NEW YORK - The chairman of a Canadian shipping company was charged with
attempting to aid terrorists by sending night-vision goggles and other
equipment to the Hezbollah, U.S. officials said Tuesday.

Naji Antoine Abi Khalil, 39, of Montreal , who holds dual citizenship in
Lebanon and Canada, was charged Monday night and ordered detained by a
federal magistrate judge in Manhattan, federal prosecutors said.

Prosecutors identified Khalil as chairman and general manager of New Line
Services, an import-export company based in Montreal.

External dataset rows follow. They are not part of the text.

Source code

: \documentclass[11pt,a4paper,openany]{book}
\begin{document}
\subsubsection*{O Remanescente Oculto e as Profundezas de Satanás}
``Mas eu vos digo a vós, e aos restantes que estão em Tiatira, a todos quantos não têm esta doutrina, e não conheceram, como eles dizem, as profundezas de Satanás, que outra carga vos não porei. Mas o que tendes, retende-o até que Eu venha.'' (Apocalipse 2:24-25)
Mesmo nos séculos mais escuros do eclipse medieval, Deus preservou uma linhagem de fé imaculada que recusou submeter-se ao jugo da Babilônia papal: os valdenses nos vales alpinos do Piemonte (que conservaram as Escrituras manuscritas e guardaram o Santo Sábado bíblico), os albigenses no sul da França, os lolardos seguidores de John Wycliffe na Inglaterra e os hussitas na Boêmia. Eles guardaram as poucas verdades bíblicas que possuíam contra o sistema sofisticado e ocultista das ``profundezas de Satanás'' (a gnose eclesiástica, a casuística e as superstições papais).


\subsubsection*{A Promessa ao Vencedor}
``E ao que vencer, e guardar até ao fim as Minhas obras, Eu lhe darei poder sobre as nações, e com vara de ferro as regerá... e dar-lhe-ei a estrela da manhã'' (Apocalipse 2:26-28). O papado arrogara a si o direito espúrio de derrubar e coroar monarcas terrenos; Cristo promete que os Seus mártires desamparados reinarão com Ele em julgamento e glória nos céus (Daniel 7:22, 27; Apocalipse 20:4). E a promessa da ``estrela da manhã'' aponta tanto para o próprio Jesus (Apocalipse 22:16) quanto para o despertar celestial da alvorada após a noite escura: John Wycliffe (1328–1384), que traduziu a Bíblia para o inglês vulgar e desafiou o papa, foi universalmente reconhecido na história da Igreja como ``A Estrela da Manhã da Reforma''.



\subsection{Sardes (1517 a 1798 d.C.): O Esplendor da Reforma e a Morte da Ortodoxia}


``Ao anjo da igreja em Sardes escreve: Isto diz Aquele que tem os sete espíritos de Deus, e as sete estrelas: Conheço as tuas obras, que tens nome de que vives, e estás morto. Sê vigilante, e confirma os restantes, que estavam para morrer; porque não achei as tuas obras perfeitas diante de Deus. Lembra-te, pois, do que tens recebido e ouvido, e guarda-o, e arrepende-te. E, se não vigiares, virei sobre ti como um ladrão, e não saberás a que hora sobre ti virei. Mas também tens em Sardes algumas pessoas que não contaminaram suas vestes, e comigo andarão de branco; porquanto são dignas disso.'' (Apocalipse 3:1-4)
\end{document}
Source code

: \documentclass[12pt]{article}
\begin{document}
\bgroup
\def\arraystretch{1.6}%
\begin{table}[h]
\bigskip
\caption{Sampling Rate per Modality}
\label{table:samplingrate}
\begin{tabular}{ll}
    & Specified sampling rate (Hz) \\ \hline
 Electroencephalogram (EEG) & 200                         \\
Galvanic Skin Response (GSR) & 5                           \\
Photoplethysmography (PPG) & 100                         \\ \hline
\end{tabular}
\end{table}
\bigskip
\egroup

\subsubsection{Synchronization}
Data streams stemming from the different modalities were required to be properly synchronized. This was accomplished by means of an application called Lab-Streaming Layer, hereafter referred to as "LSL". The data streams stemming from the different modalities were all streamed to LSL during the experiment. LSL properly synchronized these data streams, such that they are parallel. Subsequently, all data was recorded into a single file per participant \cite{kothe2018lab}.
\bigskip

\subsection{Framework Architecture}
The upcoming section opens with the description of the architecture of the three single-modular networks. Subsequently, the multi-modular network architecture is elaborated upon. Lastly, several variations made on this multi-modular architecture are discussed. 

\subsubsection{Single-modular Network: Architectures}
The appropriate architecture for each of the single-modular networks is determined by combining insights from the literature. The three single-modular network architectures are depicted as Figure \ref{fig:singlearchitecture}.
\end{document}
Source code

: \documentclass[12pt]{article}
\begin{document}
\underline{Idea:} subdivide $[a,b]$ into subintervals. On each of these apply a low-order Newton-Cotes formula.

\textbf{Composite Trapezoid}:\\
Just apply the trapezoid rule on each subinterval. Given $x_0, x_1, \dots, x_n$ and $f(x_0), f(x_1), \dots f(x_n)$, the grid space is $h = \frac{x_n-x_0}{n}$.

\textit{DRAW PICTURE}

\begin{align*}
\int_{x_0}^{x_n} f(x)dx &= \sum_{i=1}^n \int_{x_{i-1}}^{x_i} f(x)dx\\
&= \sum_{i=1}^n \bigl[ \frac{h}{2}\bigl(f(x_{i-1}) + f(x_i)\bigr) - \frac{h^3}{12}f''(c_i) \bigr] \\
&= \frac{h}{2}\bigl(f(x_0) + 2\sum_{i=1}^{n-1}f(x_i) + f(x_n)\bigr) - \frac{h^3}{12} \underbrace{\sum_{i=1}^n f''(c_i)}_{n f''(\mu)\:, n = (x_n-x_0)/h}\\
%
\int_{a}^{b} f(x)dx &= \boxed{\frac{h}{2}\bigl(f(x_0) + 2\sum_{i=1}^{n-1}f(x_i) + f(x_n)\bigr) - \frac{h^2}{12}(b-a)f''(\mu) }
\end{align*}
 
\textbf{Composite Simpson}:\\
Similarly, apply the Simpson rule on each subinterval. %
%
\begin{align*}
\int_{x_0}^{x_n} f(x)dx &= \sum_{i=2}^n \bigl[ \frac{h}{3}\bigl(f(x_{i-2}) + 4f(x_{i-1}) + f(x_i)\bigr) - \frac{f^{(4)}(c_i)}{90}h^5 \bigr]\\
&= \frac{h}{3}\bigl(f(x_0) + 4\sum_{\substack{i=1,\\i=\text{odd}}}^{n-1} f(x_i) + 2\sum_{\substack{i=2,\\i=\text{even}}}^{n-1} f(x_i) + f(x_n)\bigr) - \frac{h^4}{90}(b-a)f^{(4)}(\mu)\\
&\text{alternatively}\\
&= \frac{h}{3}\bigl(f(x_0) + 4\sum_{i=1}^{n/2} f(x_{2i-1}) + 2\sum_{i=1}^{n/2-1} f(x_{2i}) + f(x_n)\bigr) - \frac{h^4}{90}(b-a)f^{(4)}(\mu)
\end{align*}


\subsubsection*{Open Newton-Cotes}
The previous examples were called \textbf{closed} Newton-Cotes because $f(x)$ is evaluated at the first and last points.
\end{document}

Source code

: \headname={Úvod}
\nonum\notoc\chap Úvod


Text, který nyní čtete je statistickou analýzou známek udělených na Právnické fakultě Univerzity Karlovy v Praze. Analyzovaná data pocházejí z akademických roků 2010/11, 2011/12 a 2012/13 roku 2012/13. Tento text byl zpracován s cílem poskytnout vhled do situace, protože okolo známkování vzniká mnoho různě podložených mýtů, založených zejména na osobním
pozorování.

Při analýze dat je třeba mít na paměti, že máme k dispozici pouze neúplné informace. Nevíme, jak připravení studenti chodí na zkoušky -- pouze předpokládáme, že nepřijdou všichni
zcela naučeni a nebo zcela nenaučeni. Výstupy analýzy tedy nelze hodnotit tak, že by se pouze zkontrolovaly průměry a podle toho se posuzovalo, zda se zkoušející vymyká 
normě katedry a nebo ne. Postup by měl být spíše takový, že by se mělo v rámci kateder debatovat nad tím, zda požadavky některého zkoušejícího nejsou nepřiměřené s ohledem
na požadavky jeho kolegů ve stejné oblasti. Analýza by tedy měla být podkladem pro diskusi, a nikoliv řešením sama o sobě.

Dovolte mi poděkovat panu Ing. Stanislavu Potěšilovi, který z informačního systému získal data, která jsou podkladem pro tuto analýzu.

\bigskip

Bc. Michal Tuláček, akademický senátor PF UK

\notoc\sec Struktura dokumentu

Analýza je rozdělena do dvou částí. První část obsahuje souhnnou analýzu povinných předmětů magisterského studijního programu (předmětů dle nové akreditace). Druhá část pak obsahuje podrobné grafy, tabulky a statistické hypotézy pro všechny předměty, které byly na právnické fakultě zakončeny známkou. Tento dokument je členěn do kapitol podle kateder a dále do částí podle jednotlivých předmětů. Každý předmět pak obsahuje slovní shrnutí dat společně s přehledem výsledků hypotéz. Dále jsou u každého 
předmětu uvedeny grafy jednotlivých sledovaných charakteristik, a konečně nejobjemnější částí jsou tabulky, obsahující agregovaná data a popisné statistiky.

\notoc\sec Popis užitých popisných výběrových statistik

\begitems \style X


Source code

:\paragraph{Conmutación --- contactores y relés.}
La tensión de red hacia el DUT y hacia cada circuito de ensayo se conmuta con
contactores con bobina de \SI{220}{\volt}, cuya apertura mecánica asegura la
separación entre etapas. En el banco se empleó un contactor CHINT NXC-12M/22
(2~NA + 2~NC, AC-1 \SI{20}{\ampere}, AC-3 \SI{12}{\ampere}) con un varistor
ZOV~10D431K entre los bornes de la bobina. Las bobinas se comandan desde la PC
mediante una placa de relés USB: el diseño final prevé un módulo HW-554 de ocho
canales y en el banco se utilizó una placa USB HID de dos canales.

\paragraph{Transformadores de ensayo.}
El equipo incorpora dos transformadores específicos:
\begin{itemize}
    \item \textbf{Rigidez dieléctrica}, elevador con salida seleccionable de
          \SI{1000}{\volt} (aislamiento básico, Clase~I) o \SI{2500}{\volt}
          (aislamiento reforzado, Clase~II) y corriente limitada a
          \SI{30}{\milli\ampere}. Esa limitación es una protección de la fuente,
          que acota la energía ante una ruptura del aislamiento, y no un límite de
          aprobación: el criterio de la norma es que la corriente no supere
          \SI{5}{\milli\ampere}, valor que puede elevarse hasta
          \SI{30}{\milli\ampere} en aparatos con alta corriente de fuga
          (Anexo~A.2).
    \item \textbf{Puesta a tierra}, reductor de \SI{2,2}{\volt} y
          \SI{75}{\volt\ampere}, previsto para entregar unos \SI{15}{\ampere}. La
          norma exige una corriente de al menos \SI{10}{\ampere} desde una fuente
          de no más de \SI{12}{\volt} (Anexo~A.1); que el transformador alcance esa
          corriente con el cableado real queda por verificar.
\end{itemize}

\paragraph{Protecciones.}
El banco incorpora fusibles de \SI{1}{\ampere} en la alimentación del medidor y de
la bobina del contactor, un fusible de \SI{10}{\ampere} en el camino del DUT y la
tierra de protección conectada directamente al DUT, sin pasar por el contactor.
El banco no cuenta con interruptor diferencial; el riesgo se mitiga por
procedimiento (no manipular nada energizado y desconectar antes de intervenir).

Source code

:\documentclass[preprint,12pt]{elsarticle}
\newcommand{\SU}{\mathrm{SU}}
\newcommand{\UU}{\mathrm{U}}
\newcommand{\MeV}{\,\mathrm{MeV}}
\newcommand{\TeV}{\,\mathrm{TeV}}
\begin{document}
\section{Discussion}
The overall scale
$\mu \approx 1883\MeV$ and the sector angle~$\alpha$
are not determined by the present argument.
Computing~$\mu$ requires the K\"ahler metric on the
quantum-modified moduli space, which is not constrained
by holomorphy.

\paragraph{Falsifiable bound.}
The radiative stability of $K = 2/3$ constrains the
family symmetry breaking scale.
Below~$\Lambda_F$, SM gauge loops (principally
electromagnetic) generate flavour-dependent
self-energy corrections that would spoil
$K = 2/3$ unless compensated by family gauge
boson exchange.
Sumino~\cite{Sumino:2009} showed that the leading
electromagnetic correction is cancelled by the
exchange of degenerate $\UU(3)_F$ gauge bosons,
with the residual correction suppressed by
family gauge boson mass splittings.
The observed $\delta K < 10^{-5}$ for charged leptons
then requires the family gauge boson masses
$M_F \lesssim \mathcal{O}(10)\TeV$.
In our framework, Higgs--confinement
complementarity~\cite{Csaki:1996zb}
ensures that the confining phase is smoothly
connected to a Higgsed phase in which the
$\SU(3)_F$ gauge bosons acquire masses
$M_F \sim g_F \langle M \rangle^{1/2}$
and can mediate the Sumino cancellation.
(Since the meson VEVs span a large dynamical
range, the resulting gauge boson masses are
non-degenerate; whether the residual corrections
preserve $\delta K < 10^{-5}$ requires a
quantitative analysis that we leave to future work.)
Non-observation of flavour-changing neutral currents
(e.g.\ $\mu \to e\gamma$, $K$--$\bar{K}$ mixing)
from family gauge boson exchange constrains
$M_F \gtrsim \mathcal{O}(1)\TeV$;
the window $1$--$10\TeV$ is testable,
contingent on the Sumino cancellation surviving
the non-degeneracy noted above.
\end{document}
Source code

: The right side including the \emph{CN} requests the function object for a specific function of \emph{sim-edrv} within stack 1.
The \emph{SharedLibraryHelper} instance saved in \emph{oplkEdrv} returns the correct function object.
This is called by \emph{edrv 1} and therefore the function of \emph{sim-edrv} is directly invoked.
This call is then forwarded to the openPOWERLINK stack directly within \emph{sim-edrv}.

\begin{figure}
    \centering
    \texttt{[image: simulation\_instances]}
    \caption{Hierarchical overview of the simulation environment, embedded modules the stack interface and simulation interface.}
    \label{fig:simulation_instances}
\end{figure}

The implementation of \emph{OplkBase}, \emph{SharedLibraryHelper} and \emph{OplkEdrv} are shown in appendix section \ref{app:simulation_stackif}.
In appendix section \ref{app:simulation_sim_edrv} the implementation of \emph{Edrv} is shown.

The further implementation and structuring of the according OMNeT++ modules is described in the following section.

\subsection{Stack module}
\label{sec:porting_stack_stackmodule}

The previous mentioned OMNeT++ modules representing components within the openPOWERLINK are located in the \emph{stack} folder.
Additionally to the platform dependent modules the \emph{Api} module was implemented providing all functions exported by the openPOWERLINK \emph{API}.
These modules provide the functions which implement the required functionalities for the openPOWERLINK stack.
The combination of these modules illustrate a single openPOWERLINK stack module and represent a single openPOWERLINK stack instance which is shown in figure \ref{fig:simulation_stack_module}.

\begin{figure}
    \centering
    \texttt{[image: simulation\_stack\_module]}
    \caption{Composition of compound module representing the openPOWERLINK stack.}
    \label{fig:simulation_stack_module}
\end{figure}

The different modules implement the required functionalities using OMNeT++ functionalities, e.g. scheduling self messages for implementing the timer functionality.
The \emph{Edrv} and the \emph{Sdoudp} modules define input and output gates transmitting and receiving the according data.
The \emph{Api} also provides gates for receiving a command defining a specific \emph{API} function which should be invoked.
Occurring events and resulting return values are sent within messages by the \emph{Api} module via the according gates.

The night-vision goggles probe grew out of Khalil's dealings with a
government confidential witness while he was the subject of a long-term
money laundering investigation by the FBI's Little Rock, Ark., office,
prosecutors said.

They allege Khalil was recorded in numerous meetings with the witness,
including one in Beirut, Lebanon, in August 2001 in which he said he
travelled worldwide collecting money to be laundered through Bank Al-Madina
in Beirut.

During recorded meetings in a Los Angeles hotel room in 2002, Khalil was
introduced to an undercover agent posing as a heroin dealer, prosecutors
said.

Khalil allegedly accepted $100,000 US in cash from the agent to be laundered
through the Beirut bank. Khalil was charged with conspiring to engage in
money laundering in a complaint filed in Arkansas.

Prosecutors said Khalil's arrest on the terrorism-related charge occurred
after he flew from Canada to New York to meet May 17-18 at a Manhattan hotel
to discuss a shipment of stolen electronics to be sent abroad.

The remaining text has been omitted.